Go over the data and copy out each line with "detail" in it.

(Saved entries)

__________________________________________________

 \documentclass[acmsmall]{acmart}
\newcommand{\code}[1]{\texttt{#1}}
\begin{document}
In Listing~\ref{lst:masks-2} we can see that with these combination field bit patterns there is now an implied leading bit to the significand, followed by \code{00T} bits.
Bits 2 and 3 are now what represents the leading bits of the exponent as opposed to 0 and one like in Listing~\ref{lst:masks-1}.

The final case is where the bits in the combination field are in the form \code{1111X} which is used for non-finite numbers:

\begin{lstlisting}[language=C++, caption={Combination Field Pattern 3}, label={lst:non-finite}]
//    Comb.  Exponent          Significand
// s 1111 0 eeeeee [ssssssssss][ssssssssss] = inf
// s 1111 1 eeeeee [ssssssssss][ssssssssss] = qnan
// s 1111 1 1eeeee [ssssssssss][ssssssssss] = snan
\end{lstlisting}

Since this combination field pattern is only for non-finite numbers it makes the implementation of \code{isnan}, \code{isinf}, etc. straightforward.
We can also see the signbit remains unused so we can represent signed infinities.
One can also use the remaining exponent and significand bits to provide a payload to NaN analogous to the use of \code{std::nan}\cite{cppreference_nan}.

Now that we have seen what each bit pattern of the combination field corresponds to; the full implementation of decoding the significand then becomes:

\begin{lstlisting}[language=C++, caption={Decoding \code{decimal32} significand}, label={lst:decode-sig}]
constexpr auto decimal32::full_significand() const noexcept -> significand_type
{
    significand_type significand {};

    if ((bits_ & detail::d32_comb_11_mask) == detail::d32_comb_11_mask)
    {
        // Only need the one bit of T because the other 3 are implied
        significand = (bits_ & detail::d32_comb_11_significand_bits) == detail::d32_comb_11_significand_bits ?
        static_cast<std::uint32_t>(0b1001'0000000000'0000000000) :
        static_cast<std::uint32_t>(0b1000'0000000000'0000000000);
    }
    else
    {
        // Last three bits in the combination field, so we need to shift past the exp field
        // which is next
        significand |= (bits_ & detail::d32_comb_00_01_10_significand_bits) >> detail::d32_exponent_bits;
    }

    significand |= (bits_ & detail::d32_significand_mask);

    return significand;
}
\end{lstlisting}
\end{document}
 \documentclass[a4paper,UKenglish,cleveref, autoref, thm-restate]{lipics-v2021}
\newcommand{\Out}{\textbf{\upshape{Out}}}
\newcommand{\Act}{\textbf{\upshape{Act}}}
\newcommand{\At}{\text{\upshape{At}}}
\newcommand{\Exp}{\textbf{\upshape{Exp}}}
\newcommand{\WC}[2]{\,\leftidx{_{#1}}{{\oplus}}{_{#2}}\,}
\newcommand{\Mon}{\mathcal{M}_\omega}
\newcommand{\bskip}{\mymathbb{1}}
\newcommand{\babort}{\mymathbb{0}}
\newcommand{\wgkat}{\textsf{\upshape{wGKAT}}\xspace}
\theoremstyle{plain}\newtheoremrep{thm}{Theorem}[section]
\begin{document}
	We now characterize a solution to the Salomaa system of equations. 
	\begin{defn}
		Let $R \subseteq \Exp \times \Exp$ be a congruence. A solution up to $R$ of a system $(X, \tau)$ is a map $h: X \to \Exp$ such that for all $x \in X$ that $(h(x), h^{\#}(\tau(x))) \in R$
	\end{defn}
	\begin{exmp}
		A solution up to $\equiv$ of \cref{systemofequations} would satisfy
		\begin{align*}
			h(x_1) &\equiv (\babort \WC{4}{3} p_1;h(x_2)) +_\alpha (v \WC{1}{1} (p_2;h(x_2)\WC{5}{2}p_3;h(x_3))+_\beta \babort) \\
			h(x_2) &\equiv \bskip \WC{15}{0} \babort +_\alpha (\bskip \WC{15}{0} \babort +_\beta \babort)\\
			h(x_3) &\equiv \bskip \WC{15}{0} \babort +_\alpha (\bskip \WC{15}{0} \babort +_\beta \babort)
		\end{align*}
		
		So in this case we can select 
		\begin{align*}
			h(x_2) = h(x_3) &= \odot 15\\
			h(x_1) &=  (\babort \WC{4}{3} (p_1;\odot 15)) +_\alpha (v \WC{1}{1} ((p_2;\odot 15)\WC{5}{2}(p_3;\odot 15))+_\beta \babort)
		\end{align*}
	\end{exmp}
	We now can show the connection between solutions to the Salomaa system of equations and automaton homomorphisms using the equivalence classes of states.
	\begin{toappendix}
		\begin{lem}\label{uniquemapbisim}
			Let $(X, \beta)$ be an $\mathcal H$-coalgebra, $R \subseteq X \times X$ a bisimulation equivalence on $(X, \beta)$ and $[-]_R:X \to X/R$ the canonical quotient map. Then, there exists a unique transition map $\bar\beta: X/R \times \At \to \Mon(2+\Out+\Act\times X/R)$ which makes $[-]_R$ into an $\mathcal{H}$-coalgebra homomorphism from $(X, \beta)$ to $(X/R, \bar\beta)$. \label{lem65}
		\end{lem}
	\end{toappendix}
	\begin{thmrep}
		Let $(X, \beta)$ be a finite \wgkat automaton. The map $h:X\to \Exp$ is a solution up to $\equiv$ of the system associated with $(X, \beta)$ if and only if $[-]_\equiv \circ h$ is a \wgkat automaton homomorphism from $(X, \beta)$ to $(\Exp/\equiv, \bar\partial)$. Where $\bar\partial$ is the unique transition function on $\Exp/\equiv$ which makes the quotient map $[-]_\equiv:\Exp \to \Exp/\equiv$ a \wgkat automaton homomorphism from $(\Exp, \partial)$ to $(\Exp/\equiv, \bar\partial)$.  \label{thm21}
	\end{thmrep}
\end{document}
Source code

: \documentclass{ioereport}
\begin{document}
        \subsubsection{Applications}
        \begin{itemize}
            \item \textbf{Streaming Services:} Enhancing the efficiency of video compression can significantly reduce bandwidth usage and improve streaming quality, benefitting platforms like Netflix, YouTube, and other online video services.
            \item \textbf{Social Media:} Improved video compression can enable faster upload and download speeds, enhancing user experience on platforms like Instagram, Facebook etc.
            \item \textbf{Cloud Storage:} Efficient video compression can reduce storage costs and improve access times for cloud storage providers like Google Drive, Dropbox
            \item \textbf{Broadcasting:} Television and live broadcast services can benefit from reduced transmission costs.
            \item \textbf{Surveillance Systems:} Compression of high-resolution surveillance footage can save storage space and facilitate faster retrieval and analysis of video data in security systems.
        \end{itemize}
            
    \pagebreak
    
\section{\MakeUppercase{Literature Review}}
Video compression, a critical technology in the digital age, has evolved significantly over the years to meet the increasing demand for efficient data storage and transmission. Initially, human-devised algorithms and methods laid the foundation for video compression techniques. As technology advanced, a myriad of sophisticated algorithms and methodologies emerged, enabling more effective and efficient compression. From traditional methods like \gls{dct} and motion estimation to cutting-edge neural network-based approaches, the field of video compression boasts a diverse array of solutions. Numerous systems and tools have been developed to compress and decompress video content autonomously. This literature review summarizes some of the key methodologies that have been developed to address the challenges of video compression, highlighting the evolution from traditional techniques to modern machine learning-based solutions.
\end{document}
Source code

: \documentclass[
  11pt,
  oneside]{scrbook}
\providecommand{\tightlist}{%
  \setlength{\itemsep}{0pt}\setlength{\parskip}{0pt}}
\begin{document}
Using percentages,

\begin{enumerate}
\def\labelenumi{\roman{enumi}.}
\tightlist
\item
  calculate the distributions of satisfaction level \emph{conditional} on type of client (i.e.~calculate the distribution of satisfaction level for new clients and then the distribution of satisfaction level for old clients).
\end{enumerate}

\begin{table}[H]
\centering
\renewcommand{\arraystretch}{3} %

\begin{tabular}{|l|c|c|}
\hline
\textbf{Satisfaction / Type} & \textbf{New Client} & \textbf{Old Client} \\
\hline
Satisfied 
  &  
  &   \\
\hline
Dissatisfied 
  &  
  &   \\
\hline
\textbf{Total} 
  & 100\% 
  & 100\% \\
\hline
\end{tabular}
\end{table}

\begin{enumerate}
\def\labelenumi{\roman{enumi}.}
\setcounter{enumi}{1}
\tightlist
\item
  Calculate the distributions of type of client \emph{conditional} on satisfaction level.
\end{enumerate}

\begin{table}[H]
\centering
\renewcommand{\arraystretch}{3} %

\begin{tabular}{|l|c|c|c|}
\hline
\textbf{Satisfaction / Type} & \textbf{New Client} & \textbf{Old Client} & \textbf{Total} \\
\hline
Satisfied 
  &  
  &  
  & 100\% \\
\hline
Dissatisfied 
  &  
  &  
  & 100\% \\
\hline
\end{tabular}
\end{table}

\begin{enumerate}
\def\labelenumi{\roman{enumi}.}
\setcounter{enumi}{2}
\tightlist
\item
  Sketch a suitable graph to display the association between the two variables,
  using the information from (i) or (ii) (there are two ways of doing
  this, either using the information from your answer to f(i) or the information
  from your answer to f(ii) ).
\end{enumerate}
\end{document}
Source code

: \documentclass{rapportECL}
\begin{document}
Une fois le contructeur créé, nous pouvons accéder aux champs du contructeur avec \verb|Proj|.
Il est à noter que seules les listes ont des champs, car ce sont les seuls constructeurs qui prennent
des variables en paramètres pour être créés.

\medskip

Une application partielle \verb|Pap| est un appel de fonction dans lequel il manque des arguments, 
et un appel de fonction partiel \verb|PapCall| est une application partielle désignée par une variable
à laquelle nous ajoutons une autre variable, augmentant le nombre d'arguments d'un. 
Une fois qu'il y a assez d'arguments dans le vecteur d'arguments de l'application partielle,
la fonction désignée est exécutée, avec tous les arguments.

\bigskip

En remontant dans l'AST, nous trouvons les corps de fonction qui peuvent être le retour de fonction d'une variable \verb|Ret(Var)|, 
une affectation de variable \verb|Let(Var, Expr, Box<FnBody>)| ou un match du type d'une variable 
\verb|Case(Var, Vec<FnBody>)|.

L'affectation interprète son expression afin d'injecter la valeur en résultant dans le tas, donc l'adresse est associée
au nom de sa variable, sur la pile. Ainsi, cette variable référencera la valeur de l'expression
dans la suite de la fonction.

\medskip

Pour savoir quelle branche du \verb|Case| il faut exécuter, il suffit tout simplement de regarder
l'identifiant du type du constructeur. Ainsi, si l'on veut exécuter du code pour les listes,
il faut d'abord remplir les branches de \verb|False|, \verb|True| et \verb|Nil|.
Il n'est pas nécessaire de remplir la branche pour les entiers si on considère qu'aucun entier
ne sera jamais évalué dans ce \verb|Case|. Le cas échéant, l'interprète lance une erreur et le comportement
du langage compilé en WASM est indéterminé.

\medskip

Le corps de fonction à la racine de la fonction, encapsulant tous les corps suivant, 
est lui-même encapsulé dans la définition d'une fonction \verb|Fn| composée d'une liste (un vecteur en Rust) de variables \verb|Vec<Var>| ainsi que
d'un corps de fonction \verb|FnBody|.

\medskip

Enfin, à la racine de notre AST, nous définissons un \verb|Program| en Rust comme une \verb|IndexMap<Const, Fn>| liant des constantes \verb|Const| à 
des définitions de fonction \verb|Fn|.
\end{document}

__________________________________________________

*Reply to the task:*
    if ((bits_ & detail::d32_comb_11_mask) == detail::d32_comb_11_mask)
        significand = (bits_ & detail::d32_comb_11_significand_bits) == detail::d32_comb_11_significand_bits ?
        significand |= (bits_ & detail::d32_comb_00_01_10_significand_bits) >> detail::d32_exponent_bits;
    significand |= (bits_ & detail::d32_significand_mask);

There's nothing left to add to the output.